U-Series Geochemistry and Comminution Dating

U-Series Geochemistry

Within most geologic materials (e.x. rocks and sediment) there are small amounts of the element uranium (U). The isotopes that are common in nature are 238U and 235U (isotopes are atoms of an element with different masses determined by the number of neutrons in the nucleus). For U-Series geochemistry, we focus on 238U because it is both the most common isotope of U (>99% of natural U is 238U) and its radioactive decay series is well-suited to answer some of the questions we ask about the timescales of geologic processes.

As the radioactive isotope 238U decays to 234Th, it releases a particle called an alpha (α) particle.
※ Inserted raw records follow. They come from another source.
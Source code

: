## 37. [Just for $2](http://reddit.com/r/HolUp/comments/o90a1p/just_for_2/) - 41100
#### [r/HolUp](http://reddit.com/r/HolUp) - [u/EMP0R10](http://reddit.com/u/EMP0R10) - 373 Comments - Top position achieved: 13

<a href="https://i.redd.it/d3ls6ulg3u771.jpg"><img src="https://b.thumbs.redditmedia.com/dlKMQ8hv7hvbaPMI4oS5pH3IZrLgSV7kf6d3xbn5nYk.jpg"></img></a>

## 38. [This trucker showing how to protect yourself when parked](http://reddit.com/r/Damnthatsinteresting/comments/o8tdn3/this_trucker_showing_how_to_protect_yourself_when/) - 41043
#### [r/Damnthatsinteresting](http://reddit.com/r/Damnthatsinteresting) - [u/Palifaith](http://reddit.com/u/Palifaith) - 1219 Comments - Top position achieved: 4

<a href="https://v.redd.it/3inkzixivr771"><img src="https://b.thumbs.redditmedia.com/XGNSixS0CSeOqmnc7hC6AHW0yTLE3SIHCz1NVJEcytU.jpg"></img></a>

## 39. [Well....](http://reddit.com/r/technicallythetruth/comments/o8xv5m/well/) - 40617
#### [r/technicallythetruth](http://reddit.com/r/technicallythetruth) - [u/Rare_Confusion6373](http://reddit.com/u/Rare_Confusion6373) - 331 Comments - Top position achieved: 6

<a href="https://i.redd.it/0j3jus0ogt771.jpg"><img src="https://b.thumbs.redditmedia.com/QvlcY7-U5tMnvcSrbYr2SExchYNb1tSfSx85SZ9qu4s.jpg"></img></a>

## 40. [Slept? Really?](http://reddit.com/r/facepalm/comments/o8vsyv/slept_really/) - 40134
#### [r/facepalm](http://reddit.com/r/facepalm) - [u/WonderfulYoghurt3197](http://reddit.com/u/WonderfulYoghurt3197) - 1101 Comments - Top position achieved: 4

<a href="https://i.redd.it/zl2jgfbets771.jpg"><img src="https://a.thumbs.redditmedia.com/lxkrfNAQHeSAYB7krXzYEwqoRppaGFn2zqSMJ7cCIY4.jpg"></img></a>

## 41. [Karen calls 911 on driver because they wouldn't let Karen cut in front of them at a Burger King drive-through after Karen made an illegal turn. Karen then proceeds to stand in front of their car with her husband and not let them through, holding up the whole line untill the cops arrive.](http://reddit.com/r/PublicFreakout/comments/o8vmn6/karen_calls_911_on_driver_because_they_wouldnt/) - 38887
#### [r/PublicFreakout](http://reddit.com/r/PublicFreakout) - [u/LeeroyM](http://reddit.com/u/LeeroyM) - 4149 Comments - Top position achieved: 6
An α particle is actually an isotope of helium – 4He. This 234Th shortly decays to 234U by the release of two β– particles, also known as electrons. This 234U will hang around for a while before going through two more α decays to produce 230Th and then 226Ra, which each hang around for progressively shorter periods of time due to their respective half-lives, eventually reaching the stable daughter isotope of 206Pb. In the case of U-series geochemistry, I am really only interested in these first 4 “intermediate daughters.”

A brief note on half-lives: The rate of radioactive decay is probabilistic: a specific 238U atom will decay probably, but not necessarily, on a given timescale described by the half-life (t1/2) of the radioisotope: the time it takes for half of the atoms to decay into the daughter isotope. Although there is no guarantee that any individual 238U atom will decay at a given time, when you have lots of atoms they behave as a group in accordance with that probabilistic behavior. In short, we can trust that the half-life is accurate for the U-Series isotopes we study.{: .notice}

If we think of each of these isotopes as a leaky bucket full of that isotope, then we can imagine a bucket of 238U that leaks into a 234U bucket. The daughter buckets (234U, 230Th, 226Ra) are continuously being filled by decay of their parent radioisotope and leaking by decay into their daughter isotope. If you leave the system alone for a long time, the rate of filling (production) becomes balanced by the rate of leaking (decay) and the relative size of each reservoir reaches a steady state, called secular equilibrium.

U-Series Comminution Dating

Comminution is the term used to describe the reduction of larger particles into smaller particles. The premise of comminution dating is to provide an age for the timing of particle comminution by relying on the U-series secular equilibrium that develops in old (>1.5 million years old) rocks and the physical effects of particle comminution.

Assuming that your bedrock or coarse sediment is in secular equilibrium, loss of the U-series isotopes by α-recoil will result in disequilibrium. As explained in the image below, α-recoil loss decribes the ejection of a radionuclide from its host sediment grain as a result of the “kick-back” or recoil experienced by a radioactively decaying atom when it undergoes α decay. Over the course of time the repeated ejections of U-series radionuclides will result in an increasing signal of isotopic disequilibrium. At sufficiently small sizes (<50μm, 50 millionths of a meter, or “silt” sized), particles of rock are small enough that the effects of alpha-recoil loss become large enough for us to measure. Because smaller grains also have smaller volume, the volume of an outer shell of α-recoil loss takes up a much greater fraction of a small grain’s volume than it does a large grain. Although alpha-recoil loss occurs at the surface of all sediment grains, the disequilibrium that develops will be much more pronounced and therefore more easily measured in small grains.

In U-series comminution dating, we rely on this process of alpha-recoil ejection to serve as a clock. When a new sediment grain is produced by comminution, fresh surfaces in secular equilibrium are exposed and the clock starts as daughter nuclides are lost from the grain edge by recoil loss. Our “comminution clock” ticks forward as U-series radionuclides continuously decay with time, are ejected by α-recoil, and the degree of disequilibrium increases. The greater the degree of disequilibrium, the older the “comminution age” of the sediment grain. Since each of the intermediate daughter radionuclides in the 238U decay series decay on different timescales, we have the ability to measure and resolve the timing of comminution on timescales ranging from thousands of years to about 1 million years.

For those looking for a more in-depth treatment, much of the theory of U-series comminution dating was outlined in DePaolo et al. (2006).